§ **Task**
Every entry needs to be written out again exactly.

§ **Stored data**
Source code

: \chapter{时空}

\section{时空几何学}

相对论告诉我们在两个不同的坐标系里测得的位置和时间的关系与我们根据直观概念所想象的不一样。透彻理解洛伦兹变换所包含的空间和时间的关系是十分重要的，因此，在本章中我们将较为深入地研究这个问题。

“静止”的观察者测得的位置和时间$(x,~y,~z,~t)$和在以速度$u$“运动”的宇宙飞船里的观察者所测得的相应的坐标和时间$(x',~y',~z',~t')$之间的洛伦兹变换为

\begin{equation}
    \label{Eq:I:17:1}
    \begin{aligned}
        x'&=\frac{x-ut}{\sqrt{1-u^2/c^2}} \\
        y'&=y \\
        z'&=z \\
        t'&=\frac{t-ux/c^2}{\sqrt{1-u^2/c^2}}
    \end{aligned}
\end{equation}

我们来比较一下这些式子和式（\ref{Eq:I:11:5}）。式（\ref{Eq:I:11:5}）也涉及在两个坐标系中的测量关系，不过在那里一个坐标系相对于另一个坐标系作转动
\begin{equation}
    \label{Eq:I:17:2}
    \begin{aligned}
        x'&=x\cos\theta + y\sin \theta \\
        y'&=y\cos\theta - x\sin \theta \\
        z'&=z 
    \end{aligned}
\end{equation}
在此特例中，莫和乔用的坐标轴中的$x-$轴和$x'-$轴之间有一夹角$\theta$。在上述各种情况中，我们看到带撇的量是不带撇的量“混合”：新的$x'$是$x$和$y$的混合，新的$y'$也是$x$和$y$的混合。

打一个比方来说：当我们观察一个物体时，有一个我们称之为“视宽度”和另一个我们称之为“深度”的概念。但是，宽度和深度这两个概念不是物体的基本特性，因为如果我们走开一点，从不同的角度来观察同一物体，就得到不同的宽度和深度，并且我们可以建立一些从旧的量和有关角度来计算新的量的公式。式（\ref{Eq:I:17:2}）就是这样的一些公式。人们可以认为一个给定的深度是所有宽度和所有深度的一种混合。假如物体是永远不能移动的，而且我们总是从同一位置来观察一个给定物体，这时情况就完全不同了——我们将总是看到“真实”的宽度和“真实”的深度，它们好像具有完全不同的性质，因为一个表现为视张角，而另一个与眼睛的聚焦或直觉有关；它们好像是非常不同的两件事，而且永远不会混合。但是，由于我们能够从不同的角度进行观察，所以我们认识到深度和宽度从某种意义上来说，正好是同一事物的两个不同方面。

§ **Solution**
Source code

: \chapter{时空}

\section{时空几何学}

相对论告诉我们在两个不同的坐标系里测得的位置和时间的关系与我们根据直观概念所想象的不一样。透彻理解洛伦兹变换所包含的空间和时间的关系是十分重要的，因此，在本章中我们将较为深入地研究这个问题。

“静止”的观察者测得的位置和时间$(x,~y,~z,~t)$和在以速度$u$“运动”的宇宙飞船里的观察者所测得的相应的坐标和时间$(x',~y',~z',~t')$之间的洛伦兹变换为

\begin{equation}
    \label{Eq:I:17:1}
    \begin{aligned}
        x'&=\frac{x-ut}{\sqrt{1-u^2/c^2}} \\
        y'&=y \\
        z'&=z \\
        t'&=\frac{t-ux/c^2}{\sqrt{1-u^2/c^2}}
    \end{aligned}
\end{equation}

我们来比较一下这些式子和式（\ref{Eq:I:11:5}）。式（\ref{Eq:I:11:5}）也涉及在两个坐标系中的测量关系，不过在那里一个坐标系相对于另一个坐标系作转动
\begin{equation}
    \label{Eq:I:17:2}
    \begin{aligned}
        x'&=x\cos\theta + y\sin \theta \\
        y'&=y\cos\theta - x\sin \theta \\
        z'&=z 
    \end{aligned}
\end{equation}
在此特例中，莫和乔用的坐标轴中的$x-$轴和$x'-$轴之间有一夹角$\theta$。在上述各种情况中，我们看到带撇的量是不带撇的量“混合”：新的$x'$是$x$和$y$的混合，新的$y'$也是$x$和$y$的混合。

打一个比方来说：当我们观察一个物体时，有一个我们称之为“视宽度”和另一个我们称之为“深度”的概念。但是，宽度和深度这两个概念不是物体的基本特性，因为如果我们走开一点，从不同的角度来观察同一物体，就得到不同的宽度和深度，并且我们可以建立一些从旧的量和有关角度来计算新的量的公式。式（\ref{Eq:I:17:2}）就是这样的一些公式。人们可以认为一个给定的深度是所有宽度和所有深度的一种混合。假如物体是永远不能移动的，而且我们总是从同一位置来观察一个给定物体，这时情况就完全不同了——我们将总是看到“真实”的宽度和“真实”的深度，它们好像具有完全不同的性质，因为一个表现为视张角，而另一个与眼睛的聚焦或直觉有关；它们好像是非常不同的两件事，而且永远不会混合。但是，由于我们能够从不同的角度进行观察，所以我们认识到深度和宽度从某种意义上来说，正好是同一事物的两个不同方面。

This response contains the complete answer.